• **Instructions for the task**:
Where does the word "remote" occur in the entries below? Copy every line that has it.
----
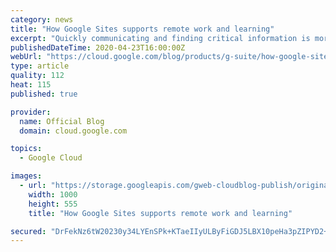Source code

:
 ```yaml
---
category: news
title: "How Google Sites supports remote work and learning"
excerpt: "Quickly communicating and finding critical information is more important than ever. As businesses shift to remote work setups and educational institutions roll out distance learning programs, Google Sites can be a helpful tool for centralizing and sharing important information across large, dispersed"
publishedDateTime: 2020-04-23T16:00:00Z
webUrl: "https://cloud.google.com/blog/products/g-suite/how-google-sites-supports-remote-work-and-learning/"
type: article
quality: 112
heat: 115
published: true

provider:
  name: Official Blog
  domain: cloud.google.com

topics:
  - Google Cloud

images:
  - url: "https://storage.googleapis.com/gweb-cloudblog-publish/original_images/AppBuilder.blog_2.max-1000x1000.png"
    width: 1000
    height: 555
    title: "How Google Sites supports remote work and learning"

secured: "DrFekNz6tW20230y34LYEnSPk+KTaeIIyULByFiGDJ5LBX10peHa3pZIPYD2+JClHwlhntE8M5qhxb4Gc/jAU3enQ9QvJnJJvymcGLChaSLOujwQRak7+ZzKMrVTJpWoGmJSIBu2FWiAUj5/6qGH43nvB8qk57xzVCeiHoA5aaWmrVWkcq/NXBmFpjP9PlRGNUeKf9U/Lx14Cf8JWa0pYupY7cpNEgDeidGCYHGYKE67Xf76hesHNPuh9sQXg3U5nU69P7rutiAXlKphsI5NYN8NFTz8gTUAfhWoY0r2X+r+aOpScCXAHGr/xktfYKOO;vk5+ViBMot+yxgw0uXwKHg=="
---
```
----
• **Task solution**:
title: "How Google Sites supports remote work and learning"
excerpt: "Quickly communicating and finding critical information is more important than ever. As businesses shift to remote work setups and educational institutions roll out distance learning programs, Google Sites can be a helpful tool for centralizing and sharing important information across large, dispersed"
webUrl: "https://cloud.google.com/blog/products/g-suite/how-google-sites-supports-remote-work-and-learning/"
    title: "How Google Sites supports remote work and learning"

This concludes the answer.